The talk, which is free and open to the public, is part of the Social Science Colloquium series, "Shades of Black and Brown: Afro-Latino/a Interactions."
"From its origins in the South Bronx to the streets of Los Angeles and the Bay, Hip Hop has been a key site of Black and Brown cultural exchange," said Gosin, an assistant professor of sociology at William & Mary.
"This talk takes a look back at Hip Hop's beginnings and traces current realities, dissecting debates over Hip Hop ownership and illuminating Afro-diasporic ties between African-American, Puerto Rican, and Mexican Hip Hop participants. It will examine how Hip Hop has been used by Blacks and Latinos as a tool for self-representation and resistance, and how Hip Hop illuminates the racial, gendered and linguistic politics that shape African-American and Latino/a lives," she said.
The recipient of a doctorate in ethnic studies from the University of California, San Diego, Gosin previously worked as a postdoctoral associate for the Program in Latino/a Studies in the Global South at Duke University. Her teaching areas include Latino and Africana studies, intergroup relations, and race and gender in media and popular culture. Her current research examines the intersections of immigration, Latinidad, and blackness in the lives and representations of Afro-Cubans who live in the U.S.
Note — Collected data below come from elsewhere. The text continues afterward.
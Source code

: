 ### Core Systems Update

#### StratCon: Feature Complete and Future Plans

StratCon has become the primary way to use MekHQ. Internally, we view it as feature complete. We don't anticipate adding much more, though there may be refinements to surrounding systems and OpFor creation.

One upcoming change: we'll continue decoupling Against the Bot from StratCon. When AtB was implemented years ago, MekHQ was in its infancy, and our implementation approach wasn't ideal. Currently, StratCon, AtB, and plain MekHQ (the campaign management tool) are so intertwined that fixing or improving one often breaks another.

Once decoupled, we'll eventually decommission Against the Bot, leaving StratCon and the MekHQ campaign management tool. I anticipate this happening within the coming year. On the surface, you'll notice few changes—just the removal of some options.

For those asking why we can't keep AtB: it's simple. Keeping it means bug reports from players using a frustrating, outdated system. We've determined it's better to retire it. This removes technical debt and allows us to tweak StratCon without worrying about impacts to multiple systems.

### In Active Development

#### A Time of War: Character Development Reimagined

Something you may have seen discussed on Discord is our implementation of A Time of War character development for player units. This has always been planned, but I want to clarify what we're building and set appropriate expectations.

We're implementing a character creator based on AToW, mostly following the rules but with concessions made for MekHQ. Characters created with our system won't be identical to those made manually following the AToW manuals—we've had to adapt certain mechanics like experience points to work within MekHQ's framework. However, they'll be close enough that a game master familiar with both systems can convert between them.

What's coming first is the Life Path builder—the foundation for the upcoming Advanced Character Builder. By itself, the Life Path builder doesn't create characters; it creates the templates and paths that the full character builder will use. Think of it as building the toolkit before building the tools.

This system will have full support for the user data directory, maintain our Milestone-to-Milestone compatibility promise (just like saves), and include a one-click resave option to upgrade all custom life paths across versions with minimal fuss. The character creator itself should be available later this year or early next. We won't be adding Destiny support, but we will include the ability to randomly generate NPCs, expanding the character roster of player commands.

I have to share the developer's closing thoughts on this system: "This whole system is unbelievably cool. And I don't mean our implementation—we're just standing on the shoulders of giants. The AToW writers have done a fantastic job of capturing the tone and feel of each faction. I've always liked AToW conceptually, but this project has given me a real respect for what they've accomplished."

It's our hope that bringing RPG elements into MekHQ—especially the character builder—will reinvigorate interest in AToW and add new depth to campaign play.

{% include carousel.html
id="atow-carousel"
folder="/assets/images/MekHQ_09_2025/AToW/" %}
Gosin also will participate in the faculty/staff lunch talk, "Afro Cubans in Miami and L.A.: Navigating the Boundaries of Blackness and Latinidad," which will examine the ways in which a sample of Afro-Cubans living in Miami and Los Angeles negotiate their Black and Latino identities in two highly diverse cities.
The series, which is held in recognition of the United Nation's declaration of 2011 as the International Year of People of African Descent, will examine the histories and contemporary experiences, identities and cultural products of Afro-Latino/as in Latin America, the Caribbean and the United States.
The colloquium also will explore the shared histories and collaborations between African Americans and Latin American and Latino communities in their struggles against racial oppression. The colloquium is sponsored by the Office of the Provost, the Center for the Study of Race, Ethnicity and Gender, the President's Office, and the Departments of Music and English.
Other speakers in the series are: Eduardo Bonilla-Silva who will discuss the racial grammar of racism in the United States on March 22; and Patricia de Santana Pinho who will discuss blackness, whiteness and resistance to racism in Brazil on April 5.